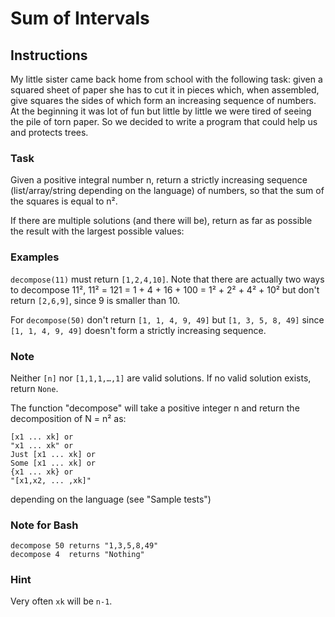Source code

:# Sum of Intervals
## Instructions
My little sister came back home from school with the following task: given a squared sheet of paper she has to cut it in pieces which, when assembled, give squares the sides of which form an increasing sequence of numbers. At the beginning it was lot of fun but little by little we were tired of seeing the pile of torn paper. So we decided to write a program that could help us and protects trees.

### Task
Given a positive integral number n, return a strictly increasing sequence (list/array/string depending on the language) of numbers, so that the sum of the squares is equal to n².

If there are multiple solutions (and there will be), return as far as possible the result with the largest possible values:

### Examples
`decompose(11)` must return `[1,2,4,10]`. Note that there are actually two ways to decompose 11², 11² = 121 = 1 + 4 + 16 + 100 = 1² + 2² + 4² + 10² but don't return `[2,6,9]`, since 9 is smaller than 10.

For `decompose(50)` don't return `[1, 1, 4, 9, 49]` but `[1, 3, 5, 8, 49]` since `[1, 1, 4, 9, 49]` doesn't form a strictly increasing sequence.

### Note
Neither `[n]` nor `[1,1,1,…,1]` are valid solutions. If no valid solution exists, return `None`.

The function "decompose" will take a positive integer n and return the decomposition of N = n² as:
```
[x1 ... xk] or
"x1 ... xk" or
Just [x1 ... xk] or
Some [x1 ... xk] or
{x1 ... xk} or
"[x1,x2, ... ,xk]"
```
depending on the language (see "Sample tests")

### Note for Bash
```
decompose 50 returns "1,3,5,8,49"
decompose 4  returns "Nothing"
```
### Hint
Very often `xk` will be `n-1`.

==*==

◆ Task ◆
Your task is to retype, exactly and only, the lines from the one with "Given a positive" through the final line above.

◆ Answer section ◆
Given a positive integral number n, return a strictly increasing sequence (list/array/string depending on the language) of numbers, so that the sum of the squares is equal to n².

If there are multiple solutions (and there will be), return as far as possible the result with the largest possible values:

### Examples
`decompose(11)` must return `[1,2,4,10]`. Note that there are actually two ways to decompose 11², 11² = 121 = 1 + 4 + 16 + 100 = 1² + 2² + 4² + 10² but don't return `[2,6,9]`, since 9 is smaller than 10.

For `decompose(50)` don't return `[1, 1, 4, 9, 49]` but `[1, 3, 5, 8, 49]` since `[1, 1, 4, 9, 49]` doesn't form a strictly increasing sequence.

### Note
Neither `[n]` nor `[1,1,1,…,1]` are valid solutions. If no valid solution exists, return `None`.

The function "decompose" will take a positive integer n and return the decomposition of N = n² as:
```
[x1 ... xk] or
"x1 ... xk" or
Just [x1 ... xk] or
Some [x1 ... xk] or
{x1 ... xk} or
"[x1,x2, ... ,xk]"
```
depending on the language (see "Sample tests")

### Note for Bash
```
decompose 50 returns "1,3,5,8,49"
decompose 4  returns "Nothing"
```
### Hint
Very often `xk` will be `n-1`.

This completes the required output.